WASHINGTON — First, the National Park Service said it would cut back on selling its visitors bottled water to reduce the litter left behind.

Now, Congress – under pressure from the powerful bottled water industry – is threatening to cut off the federal money the Park Service is using to replace the disposable plastic water bottles with refilling stations.

But even if that happens, the Park Service said this week it’ll keep encouraging the parks to halt their bottled water sales, even with an edict from Congress. Park officials say they have such strong support for these bans that they would go it alone with help from friends and allies: The nonprofit groups that donate to park projects and the companies that have been selling the bottled water in the first place.

The cost of buying, installing and maintaining the refilling stations now in about 20 parks would almost certainly come from the Park Service’s network of friends groups and concession companies that contract with the agency to sell food, drinks and gifts and supplies.

“I feel very confident that those dollars will start flowing,” Norton said.

The Park Service’s David vs. Goliath stand comes during a standoff between the agency and the $13 billion bottled water industry over a policy Director Jonathan Jarvis enacted four years ago. Facing overflowing garbage cans and ever-growing recycling and landfill costs, he told the 408 parks, national monuments and historical sites across the country that they could eliminate sales of disposable plastic water bottles, as long as refilling stations, along with sales of reusable bottles, replaced them.

About 20 parks have taken Jarvis up on the offer, including the Grand Canyon, Canyonlands, Arches, Zion and Bryce Canyon, with more in the pipeline, officials said. Refilling stations cost anywhere from $2,000 to $15,000, Norton said, depending on how much pipe must be laid to a water source, which often is a spring.

Things got ugly this spring, when the International Bottled Water Association, which represents about 200 companies, mounted a full-court lobbying campaign on Capitol Hill to stop the Park Service’s latest effort at sustainability.

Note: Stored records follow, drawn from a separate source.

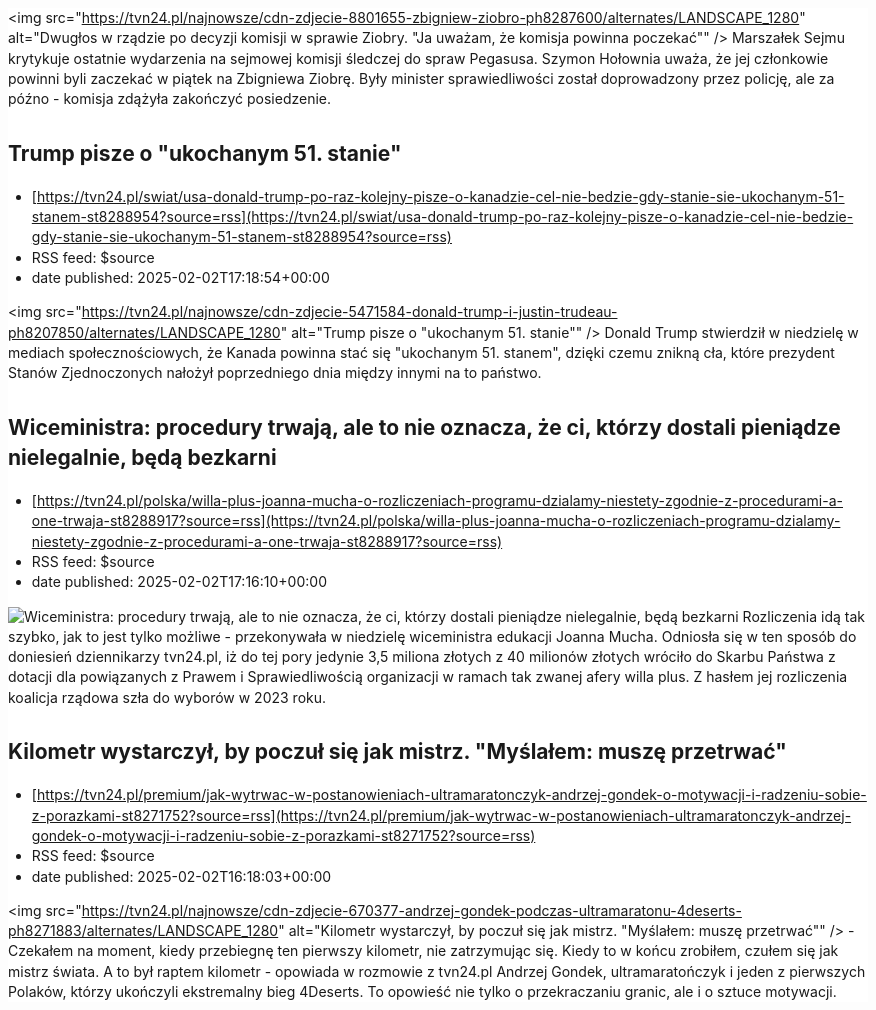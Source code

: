 <img src="https://tvn24.pl/najnowsze/cdn-zdjecie-8801655-zbigniew-ziobro-ph8287600/alternates/LANDSCAPE_1280" alt="Dwugłos w rządzie po decyzji komisji w sprawie Ziobry. "Ja uważam, że komisja powinna poczekać"" />
    Marszałek Sejmu krytykuje ostatnie wydarzenia na sejmowej komisji śledczej do spraw Pegasusa. Szymon Hołownia uważa, że jej członkowie powinni byli zaczekać w piątek na Zbigniewa Ziobrę. Były minister sprawiedliwości został doprowadzony przez policję, ale za późno - komisja zdążyła zakończyć posiedzenie.

## Trump pisze o "ukochanym 51. stanie"
 - [https://tvn24.pl/swiat/usa-donald-trump-po-raz-kolejny-pisze-o-kanadzie-cel-nie-bedzie-gdy-stanie-sie-ukochanym-51-stanem-st8288954?source=rss](https://tvn24.pl/swiat/usa-donald-trump-po-raz-kolejny-pisze-o-kanadzie-cel-nie-bedzie-gdy-stanie-sie-ukochanym-51-stanem-st8288954?source=rss)
 - RSS feed: $source
 - date published: 2025-02-02T17:18:54+00:00

<img src="https://tvn24.pl/najnowsze/cdn-zdjecie-5471584-donald-trump-i-justin-trudeau-ph8207850/alternates/LANDSCAPE_1280" alt="Trump pisze o "ukochanym 51. stanie"" />
    Donald Trump stwierdził w niedzielę w mediach społecznościowych, że Kanada powinna stać się "ukochanym 51. stanem", dzięki czemu znikną cła, które prezydent Stanów Zjednoczonych nałożył poprzedniego dnia między innymi na to państwo.

## Wiceministra: procedury trwają, ale to nie oznacza, że ci, którzy dostali pieniądze nielegalnie, będą bezkarni
 - [https://tvn24.pl/polska/willa-plus-joanna-mucha-o-rozliczeniach-programu-dzialamy-niestety-zgodnie-z-procedurami-a-one-trwaja-st8288917?source=rss](https://tvn24.pl/polska/willa-plus-joanna-mucha-o-rozliczeniach-programu-dzialamy-niestety-zgodnie-z-procedurami-a-one-trwaja-st8288917?source=rss)
 - RSS feed: $source
 - date published: 2025-02-02T17:16:10+00:00

<img src="https://tvn24.pl/najnowsze/cdn-zdjecie-4569596-czarnek-o-willi-plus-inwestycje-o-oswiate-ktore-swietnie-dzialaja-ph8061287/alternates/LANDSCAPE_1280" alt="Wiceministra: procedury trwają, ale to nie oznacza, że ci, którzy dostali pieniądze nielegalnie, będą bezkarni" />
    Rozliczenia idą tak szybko, jak to jest tylko możliwe - przekonywała w niedzielę wiceministra edukacji Joanna Mucha. Odniosła się w ten sposób do doniesień dziennikarzy tvn24.pl, iż do tej pory jedynie 3,5 miliona złotych z 40 milionów złotych wróciło do Skarbu Państwa z dotacji dla powiązanych z Prawem i Sprawiedliwością organizacji w ramach tak zwanej afery willa plus. Z hasłem jej rozliczenia koalicja rządowa szła do wyborów w 2023 roku.

## Kilometr wystarczył, by poczuł się jak mistrz. "Myślałem: muszę przetrwać"
 - [https://tvn24.pl/premium/jak-wytrwac-w-postanowieniach-ultramaratonczyk-andrzej-gondek-o-motywacji-i-radzeniu-sobie-z-porazkami-st8271752?source=rss](https://tvn24.pl/premium/jak-wytrwac-w-postanowieniach-ultramaratonczyk-andrzej-gondek-o-motywacji-i-radzeniu-sobie-z-porazkami-st8271752?source=rss)
 - RSS feed: $source
 - date published: 2025-02-02T16:18:03+00:00

<img src="https://tvn24.pl/najnowsze/cdn-zdjecie-670377-andrzej-gondek-podczas-ultramaratonu-4deserts-ph8271883/alternates/LANDSCAPE_1280" alt="Kilometr wystarczył, by poczuł się jak mistrz. "Myślałem: muszę przetrwać"" />
    - Czekałem na moment, kiedy przebiegnę ten pierwszy kilometr, nie zatrzymując się. Kiedy to w końcu zrobiłem, czułem się jak mistrz świata. A to był raptem kilometr - opowiada w rozmowie z tvn24.pl Andrzej Gondek, ultramaratończyk i jeden z pierwszych Polaków, którzy ukończyli ekstremalny bieg 4Deserts. To opowieść nie tylko o przekraczaniu granic, ale i o sztuce motywacji.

The hard work may pay off: Rep. Keith Rothfus, R-Pa., whose state employs 6,800 people at bottled water companies, tucked a last-minute amendment this month onto a government appropriations bill pending in the House. It prohibits the Park Service from spending taxpayer money to implement any ban on sales of bottled water.

Joe Doss, president and chief executive officer of the bottled water association, said that even if the Park Service can legally use private money to pay for bottled water alternatives, it should be careful about even thinking about subverting the (possible) will of Congress.